Plain-text document sources:
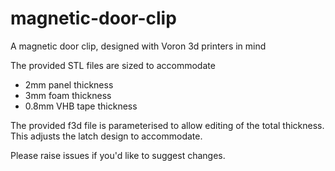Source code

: # magnetic-door-clip
A magnetic door clip, designed with Voron 3d printers in mind

The provided STL files are sized to accommodate
* 2mm panel thickness
* 3mm foam thickness
* 0.8mm VHB tape thickness

The provided f3d file is parameterised to allow editing of the total thickness. This adjusts the latch design to accommodate.

Please raise issues if you'd like to suggest changes.
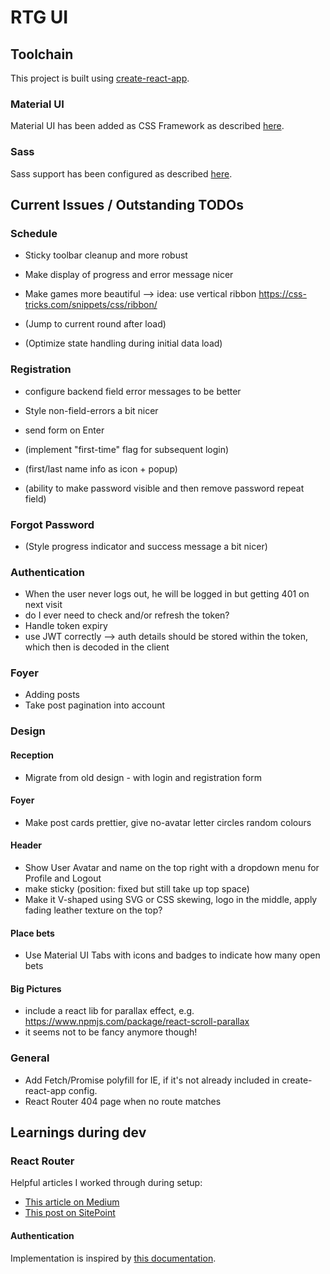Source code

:# RTG UI

## Toolchain

This project is built using [create-react-app](https://github.com/facebookincubator/create-react-app).

### Material UI

Material UI has been added as CSS Framework as described [here](https://stackoverflow.com/a/44197904).

### Sass

Sass support has been configured as described [here](https://github.com/facebookincubator/create-react-app/blob/master/packages/react-scripts/template/README.md#adding-a-css-preprocessor-sass-less-etc).

## Current Issues / Outstanding TODOs

### Schedule

* Sticky toolbar cleanup and more robust
* Make display of progress and error message nicer
* Make games more beautiful --> idea: use vertical ribbon https://css-tricks.com/snippets/css/ribbon/

* (Jump to current round after load)
* (Optimize state handling during initial data load)

### Registration

* configure backend field error messages to be better
* Style non-field-errors a bit nicer
* send form on Enter

* (implement "first-time" flag for subsequent login)
* (first/last name info as icon + popup)
* (ability to make password visible and then remove password repeat field)

### Forgot Password

* (Style progress indicator and success message a bit nicer)

### Authentication

* When the user never logs out, he will be logged in but getting 401 on next visit
* do I ever need to check and/or refresh the token?
* Handle token expiry
* use JWT correctly --> auth details should be stored within the token, which then is decoded in the client

### Foyer

* Adding posts
* Take post pagination into account

### Design

#### Reception
* Migrate from old design - with login and registration form

#### Foyer
* Make post cards prettier, give no-avatar letter circles random colours

#### Header
* Show User Avatar and name on the top right with a dropdown menu for Profile and Logout
* make sticky (position: fixed but still take up top space)
* Make it V-shaped using SVG or CSS skewing, logo in the middle, apply fading leather texture on the top?

#### Place bets
* Use Material UI Tabs with icons and badges to indicate how many open bets

#### Big Pictures
* include a react lib for parallax effect, e.g. https://www.npmjs.com/package/react-scroll-parallax
* it seems not to be fancy anymore though!

### General
* Add Fetch/Promise polyfill for IE, if it's not already included in create-react-app config.
* React Router 404 page when no route matches

## Learnings during dev

### React Router

Helpful articles I worked through during setup:
* [This article on Medium](https://medium.com/@pshrmn/a-simple-react-router-v4-tutorial-7f23ff27adf)
* [This post on SitePoint](https://www.sitepoint.com/react-router-v4-complete-guide/)

#### Authentication

Implementation is inspired by [this documentation](https://reacttraining.com/react-router/web/example/auth-workflow).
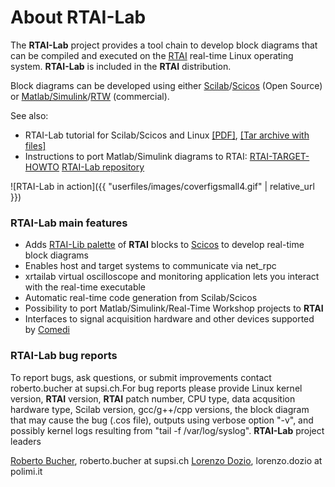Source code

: ---
---

# About RTAI-Lab


The **RTAI-Lab** project provides a tool chain to develop block diagrams that can be compiled and executed on the [RTAI](http://www.rtai.org/) real-time Linux operating system. 
**RTAI-Lab** is included in the **RTAI** distribution.

Block diagrams can be developed using either [Scilab](http://www.scilab.org/)/[Scicos](http://www.scicos.org/) (Open Source) or [Matlab/Simulink](http://www.mathworks.com/products/simulink/)/[RTW](http://www.mathworks.com/products/rtw/) (commercial).

See also:

- RTAI-Lab tutorial for Scilab/Scicos and Linux
    [[PDF]](https://github.com/mmorandi/RTAI/blob/main/userfiles/downloads/RTAILAB/RTAI-Lab-tutorial.pdf), [[Tar archive with files]](https://github.com/mmorandi/RTAI/raw/main/userfiles/downloads/RTAILAB/RTAI-Lab-tutorial.tgz)
- Instructions to port Matlab/Simulink diagrams to RTAI:
    [RTAI-TARGET-HOWTO](https://github.com/mmorandi/RTAI/blob/main/userfiles/downloads/RTAILAB/RTAI-TARGET-HOWTO.txt)
    [RTAI-Lab repository](https://github.com/mmorandi/RTAI/tree/main/userfiles/downloads/RTAILAB)

![RTAI-Lab in action]({{ "userfiles/images/coverfigsmall4.gif" | relative_url }})

### RTAI-Lab main features

- Adds [RTAI-Lib palette](https://github.com/mmorandi/RTAI/blob/main/userfiles/downloads/RTAILAB/RTAILibPaletteKDE.gif) of **RTAI** blocks to [Scicos](http://www.scicos.org/) to develop real-time block diagrams
- Enables host and target systems to communicate via net_rpc
- xrtailab virtual oscilloscope and monitoring application lets you interact with the real-time executable
- Automatic real-time code generation from Scilab/Scicos
- Possibility to port Matlab/Simulink/Real-Time Workshop projects to **RTAI**
- Interfaces to signal acquisition hardware and other devices supported by [Comedi](http://www.comedi.org/)

### RTAI-Lab bug reports

To report bugs, ask questions, or submit improvements contact roberto.bucher at supsi.ch.For bug reports please provide Linux kernel version, **RTAI** version, **RTAI** patch number, CPU type, data acqusition hardware type, Scilab version, gcc/g++/cpp versions, the block diagram that may cause the bug (.cos file), outputs using verbose option "-v", and possibly kernel logs resulting from "tail -f /var/log/syslog".
**RTAI-Lab** project leaders

[Roberto Bucher](http://www.dti.supsi.ch/%7Ebucher), roberto.bucher at supsi.ch
[Lorenzo Dozio](https://www.aero.polimi.it/index.php?id=263&uid=60749&L=0), lorenzo.dozio at polimi.it
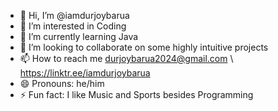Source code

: - 👋 Hi, I’m @iamdurjoybarua
- 👀 I’m interested in Coding
- 🌱 I’m currently learning Java
- 💞️ I’m looking to collaborate on some highly intuitive projects
- 📫 How to reach me durjoybarua2024@gmail.com \ https://linktr.ee/iamdurjoybarua
- 😄 Pronouns: he/him
- ⚡ Fun fact: I like Music and Sports besides Programming

<!---
iamdurjoybarua/iamdurjoybarua is a ✨ special ✨ repository because its `README.md` (this file) appears on your GitHub profile.
You can click the Preview link to take a look at your changes.
--->
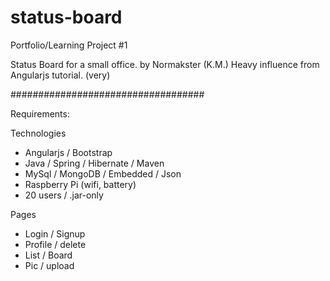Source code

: # status-board
Portfolio/Learning Project #1

Status Board for a small office.
by Normakster (K.M.)
Heavy influence from Angularjs tutorial. (very)

###################################

Requirements:

Technologies
- Angularjs / Bootstrap
- Java / Spring / Hibernate / Maven
- MySql / MongoDB / Embedded / Json
- Raspberry Pi (wifi, battery)
- 20 users / .jar-only

Pages
- Login / Signup
- Profile / delete
- List / Board
- Pic / upload

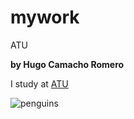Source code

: # mywork

ATU 

**by Hugo Camacho Romero**

I study at [ATU](https://www.atu.ie/)

![penguins](https://allisonhorst.github.io/palmerpenguins/logo.png)
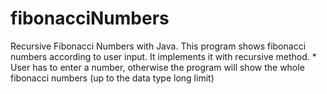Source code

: # fibonacciNumbers
Recursive Fibonacci Numbers with Java. 
This program shows fibonacci numbers according to user input. It implements it with recursive method. * User has to enter a number, otherwise the program will show the whole fibonacci numbers (up to the data type long limit)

Task to complete:
Count every line above that holds the word "Style", and state the number and nothing more.

Solution for this problem:
2